Rendered images with source text

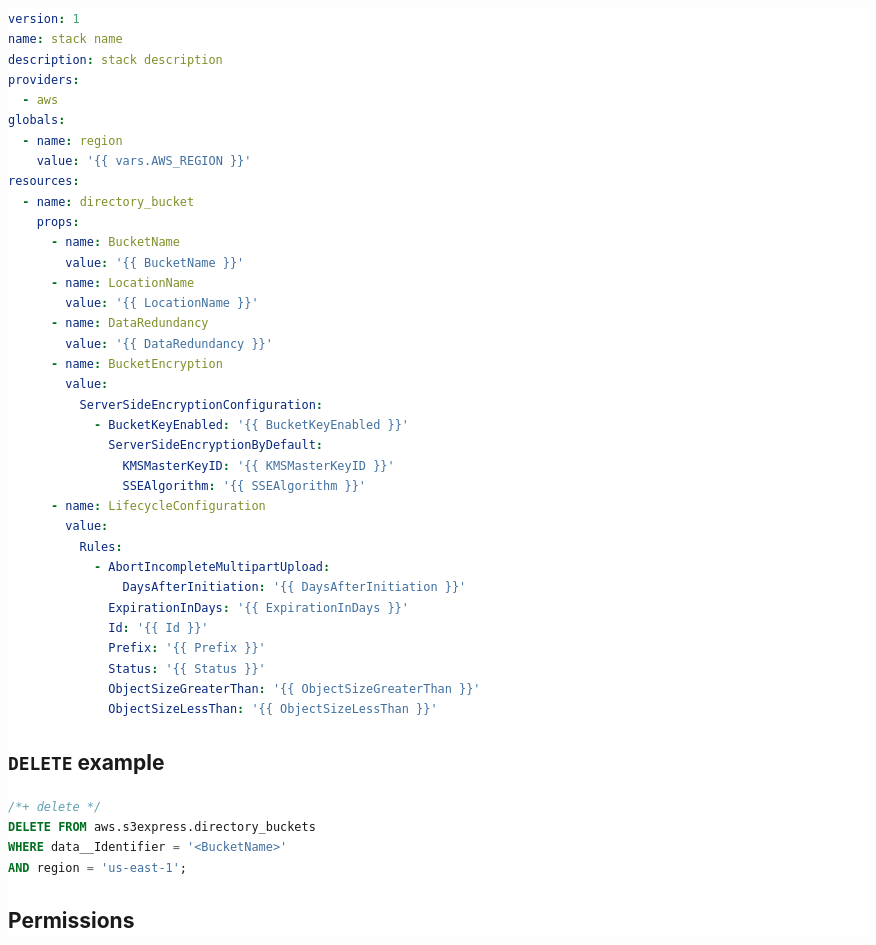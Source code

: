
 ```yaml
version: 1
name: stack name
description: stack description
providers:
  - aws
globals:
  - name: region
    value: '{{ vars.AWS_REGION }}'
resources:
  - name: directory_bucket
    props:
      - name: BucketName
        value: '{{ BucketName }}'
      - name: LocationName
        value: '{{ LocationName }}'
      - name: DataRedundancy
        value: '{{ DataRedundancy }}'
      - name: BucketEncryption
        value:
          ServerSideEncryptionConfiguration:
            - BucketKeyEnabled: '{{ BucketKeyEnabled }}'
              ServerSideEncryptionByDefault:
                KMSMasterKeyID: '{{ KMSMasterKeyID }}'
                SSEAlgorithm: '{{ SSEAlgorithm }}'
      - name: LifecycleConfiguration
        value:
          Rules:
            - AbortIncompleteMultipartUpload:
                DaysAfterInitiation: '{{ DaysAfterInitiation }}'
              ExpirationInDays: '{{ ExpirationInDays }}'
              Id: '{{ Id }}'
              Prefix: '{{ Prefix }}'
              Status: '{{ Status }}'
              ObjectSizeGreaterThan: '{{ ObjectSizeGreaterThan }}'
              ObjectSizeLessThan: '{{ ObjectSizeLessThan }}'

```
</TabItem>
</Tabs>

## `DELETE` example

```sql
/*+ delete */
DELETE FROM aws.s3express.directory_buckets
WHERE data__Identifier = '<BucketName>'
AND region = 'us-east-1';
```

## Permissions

• **TASK PROMPT**:
Tally the lines of the data that contain the word "DataRedundancy", and give only that tally.

• **FINAL ANSWER**:
2